Apple Inc. won its court fight over a record 13 billion-euro ($14.9 billion) Irish tax bill in a crushing blow to European Union antitrust chief Margrethe Vestager’s crackdown on preferential fiscal deals for companies.
The ruling was made by the European Commission in 2016 and was seen as a significant win for Margrethe Vestager, the EU’s antitrust chief. Vestager concluded that a “sweetheart deal” from the Irish government meant the iPhone-maker paid an effective tax rate of less than 1 percent for years; a uniquely preferential deal that counted as “illegal state aid.”

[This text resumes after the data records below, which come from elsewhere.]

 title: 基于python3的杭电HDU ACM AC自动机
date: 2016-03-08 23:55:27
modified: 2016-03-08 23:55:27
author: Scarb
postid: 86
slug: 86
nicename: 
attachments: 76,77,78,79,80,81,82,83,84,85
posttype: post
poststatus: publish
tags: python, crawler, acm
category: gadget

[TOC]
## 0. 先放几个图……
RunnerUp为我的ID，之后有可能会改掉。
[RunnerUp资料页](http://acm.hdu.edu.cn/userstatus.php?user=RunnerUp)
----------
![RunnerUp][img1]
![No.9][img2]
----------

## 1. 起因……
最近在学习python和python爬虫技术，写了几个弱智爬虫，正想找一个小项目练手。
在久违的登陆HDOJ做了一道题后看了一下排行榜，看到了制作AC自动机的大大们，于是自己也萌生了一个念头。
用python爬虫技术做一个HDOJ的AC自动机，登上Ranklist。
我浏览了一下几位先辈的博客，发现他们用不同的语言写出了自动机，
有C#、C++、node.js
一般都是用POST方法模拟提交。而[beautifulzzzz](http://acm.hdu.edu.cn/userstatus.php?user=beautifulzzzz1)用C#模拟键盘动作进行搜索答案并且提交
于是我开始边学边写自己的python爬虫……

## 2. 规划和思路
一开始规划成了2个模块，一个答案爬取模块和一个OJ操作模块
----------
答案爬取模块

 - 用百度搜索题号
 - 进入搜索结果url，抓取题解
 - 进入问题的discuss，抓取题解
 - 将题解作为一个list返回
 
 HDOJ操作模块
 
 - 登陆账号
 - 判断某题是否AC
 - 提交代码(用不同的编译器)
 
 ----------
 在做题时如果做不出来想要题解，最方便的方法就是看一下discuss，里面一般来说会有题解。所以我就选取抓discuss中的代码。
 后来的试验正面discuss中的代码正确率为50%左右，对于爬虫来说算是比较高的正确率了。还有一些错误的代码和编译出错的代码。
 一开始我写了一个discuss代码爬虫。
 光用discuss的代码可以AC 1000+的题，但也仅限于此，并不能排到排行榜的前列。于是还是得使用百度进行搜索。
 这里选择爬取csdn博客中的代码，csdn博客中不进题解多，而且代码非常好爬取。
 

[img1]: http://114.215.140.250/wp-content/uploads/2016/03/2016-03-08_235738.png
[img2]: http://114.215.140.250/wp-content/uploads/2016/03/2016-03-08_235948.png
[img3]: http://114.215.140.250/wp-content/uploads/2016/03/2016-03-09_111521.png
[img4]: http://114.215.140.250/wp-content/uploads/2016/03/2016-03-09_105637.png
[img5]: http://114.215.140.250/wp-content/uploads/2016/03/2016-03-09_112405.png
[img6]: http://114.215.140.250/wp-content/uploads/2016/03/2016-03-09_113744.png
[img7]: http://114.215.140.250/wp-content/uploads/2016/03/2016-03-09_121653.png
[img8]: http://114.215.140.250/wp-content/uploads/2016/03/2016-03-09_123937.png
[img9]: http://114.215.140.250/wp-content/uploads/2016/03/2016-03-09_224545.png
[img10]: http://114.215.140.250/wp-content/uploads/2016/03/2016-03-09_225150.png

#EUGeneralCourt annuls the decision taken by the @EU_Commission regarding the Irish #TaxRulings in favour of @Apple #Apple #EUCommission #StateAid pic.twitter.com/KoF6r1n82S
— EU Court of Justice (@EUCourtPress) July 15, 2020
The Apple case is the hallmark of Vestager’s five-year campaign to get rid of allegedly unfair tax deals that some EU governments dole out to favored multinationals including the likes of Amazon.com Inc. Apple’s fury at its 2016 tax bill led Chief Executive Officer Tim Cook to blast the EU move as “total political crap.”
Apple welcomed Wednesday’s ruling, saying the case “was not about how much tax we pay, but where we are required to pay it.”
The company added that it “has paid more than $100 billion in corporate income taxes around the world in the last decade and tens of billions more in other taxes.”
The Irish finance ministry said the nation “has always been clear that there was no special treatment provided to the two Apple” units in the EU’s state-aid case.